* [REQUIRED ACTION]: When you restate the entries that follow, keep every word exactly and drop the pictures.

* [PROVIDED DATA]:
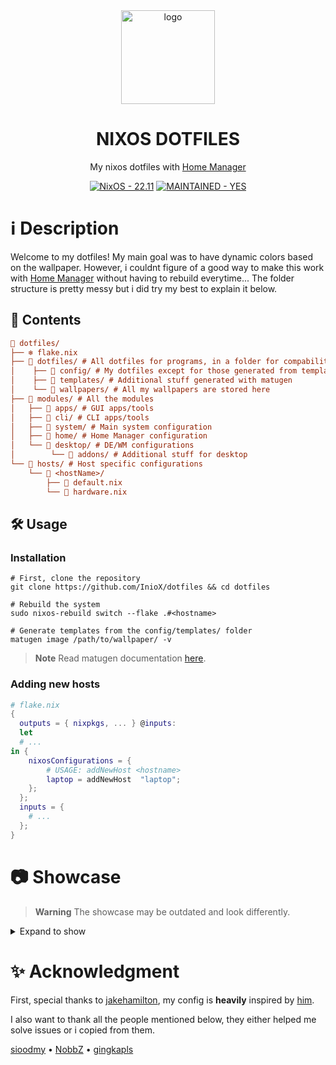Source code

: <div align="center">
    <img src="https://nixos.org/logo/nixos-logo-only-hires.png" alt="logo" width=150>
    <h1>NIXOS DOTFILES</h1>
</div>

<div align="center">
    <p>My nixos dotfiles with  <a href="https://github.com/nix-community/home-manager">Home Manager</a></p>
</div>

<div align="center">
   <a href="https://github.com/InioX/dotfiles/tree/nixos"><img src="https://img.shields.io/badge/NixOS-22.11-5176c1?style=for-the-badge&logo=NixOS&logoColor=white" alt="NixOS - 22.11"></a>
   <a href="https://"><img src="https://img.shields.io/badge/MAINTAINED-YES-5176c1?style=for-the-badge" alt="MAINTAINED - YES"></a>
</div>

# ℹ️ Description
Welcome to my dotfiles! My main goal was to have dynamic colors based on the wallpaper. However, i couldnt figure of a good way to make this work with [Home Manager](https://github.com/nix-community/home-manager) without having to rebuild everytime... The folder structure is pretty messy but i did try my best to explain it below.

## 📑 Contents
```ini
📂 dotfiles/
├── ❄️ flake.nix
├── 📂 dotfiles/ # All dotfiles for programs, in a folder for compability with arch
│    ├── 📁 config/ # My dotfiles except for those generated from templates
│    ├── 📁 templates/ # Additional stuff generated with matugen
│    └── 📁 wallpapers/ # All my wallpapers are stored here
├── 📂 modules/ # All the modules
│   ├── 📁 apps/ # GUI apps/tools
│   ├── 📁 cli/ # CLI apps/tools
│   ├── 📁 system/ # Main system configuration
│   ├── 📁 home/ # Home Manager configuration
│   └── 📁 desktop/ # DE/WM configurations
│        └── 📁 addons/ # Additional stuff for desktop
└── 📂 hosts/ # Host specific configurations
    └── 📂 <hostName>/
        ├── 📄 default.nix
        └── 📄 hardware.nix
```

## 🛠️ Usage

### Installation
```shell
# First, clone the repository
git clone https://github.com/InioX/dotfiles && cd dotfiles

# Rebuild the system 
sudo nixos-rebuild switch --flake .#<hostname>

# Generate templates from the config/templates/ folder
matugen image /path/to/wallpaper/ -v
```
>**Note** Read matugen documentation [here](https://github.com/InioX/matugen-rs#usage).

### Adding new hosts
```nix
# flake.nix
{
  outputs = { nixpkgs, ... } @inputs:
  let
  # ...
in {
    nixosConfigurations = {
        # USAGE: addNewHost <hostname>
        laptop = addNewHost  "laptop";
    };
  };
  inputs = {
    # ...
  };
}
```

# 📷 Showcase
>**Warning** The showcase may be outdated and look differently.

<details><summary>Expand to show</summary>
<p>

[![](https://markdown-videos.deta.dev/youtube/lBlEEiwQzYA)](https://youtu.be/lBlEEiwQzYA)

</p>
</details>

# ✨ Acknowledgment

First, special thanks to [jakehamilton](https://github.com/jakehamilton), my config is **heavily** inspired by [him](https://github.com/jakehamilton/config).

I also want to thank all the people mentioned below, they either helped me solve issues or i copied from them.

[sioodmy](https://github.com/sioodmy/dotfiles)
•
[NobbZ](https://github.com/NobbZ)
•
[gingkapls](https://github.com/gingkapls)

* [RESPONSE AREA]:
Source code

: <div align="center">
    <img src="https://nixos.org/logo/nixos-logo-only-hires.png" alt="logo" width=150>
    <h1>NIXOS DOTFILES</h1>
</div>

<div align="center">
    <p>My nixos dotfiles with  <a href="https://github.com/nix-community/home-manager">Home Manager</a></p>
</div>

<div align="center">
   <a href="https://github.com/InioX/dotfiles/tree/nixos"><img src="https://img.shields.io/badge/NixOS-22.11-5176c1?style=for-the-badge&logo=NixOS&logoColor=white" alt="NixOS - 22.11"></a>
   <a href="https://"><img src="https://img.shields.io/badge/MAINTAINED-YES-5176c1?style=for-the-badge" alt="MAINTAINED - YES"></a>
</div>

# ℹ️ Description
Welcome to my dotfiles! My main goal was to have dynamic colors based on the wallpaper. However, i couldnt figure of a good way to make this work with [Home Manager](https://github.com/nix-community/home-manager) without having to rebuild everytime... The folder structure is pretty messy but i did try my best to explain it below.

## 📑 Contents
```ini
📂 dotfiles/
├── ❄️ flake.nix
├── 📂 dotfiles/ # All dotfiles for programs, in a folder for compability with arch
│    ├── 📁 config/ # My dotfiles except for those generated from templates
│    ├── 📁 templates/ # Additional stuff generated with matugen
│    └── 📁 wallpapers/ # All my wallpapers are stored here
├── 📂 modules/ # All the modules
│   ├── 📁 apps/ # GUI apps/tools
│   ├── 📁 cli/ # CLI apps/tools
│   ├── 📁 system/ # Main system configuration
│   ├── 📁 home/ # Home Manager configuration
│   └── 📁 desktop/ # DE/WM configurations
│        └── 📁 addons/ # Additional stuff for desktop
└── 📂 hosts/ # Host specific configurations
    └── 📂 <hostName>/
        ├── 📄 default.nix
        └── 📄 hardware.nix
```

## 🛠️ Usage

### Installation
```shell
# First, clone the repository
git clone https://github.com/InioX/dotfiles && cd dotfiles

# Rebuild the system 
sudo nixos-rebuild switch --flake .#<hostname>

# Generate templates from the config/templates/ folder
matugen image /path/to/wallpaper/ -v
```
>**Note** Read matugen documentation [here](https://github.com/InioX/matugen-rs#usage).

### Adding new hosts
```nix
# flake.nix
{
  outputs = { nixpkgs, ... } @inputs:
  let
  # ...
in {
    nixosConfigurations = {
        # USAGE: addNewHost <hostname>
        laptop = addNewHost  "laptop";
    };
  };
  inputs = {
    # ...
  };
}
```

# 📷 Showcase
>**Warning** The showcase may be outdated and look differently.

<details><summary>Expand to show</summary>
<p>

[![](https://markdown-videos.deta.dev/youtube/lBlEEiwQzYA)](https://youtu.be/lBlEEiwQzYA)

</p>
</details>

# ✨ Acknowledgment

First, special thanks to [jakehamilton](https://github.com/jakehamilton), my config is **heavily** inspired by [him](https://github.com/jakehamilton/config).

I also want to thank all the people mentioned below, they either helped me solve issues or i copied from them.

[sioodmy](https://github.com/sioodmy/dotfiles)
•
[NobbZ](https://github.com/NobbZ)
•
[gingkapls](https://github.com/gingkapls)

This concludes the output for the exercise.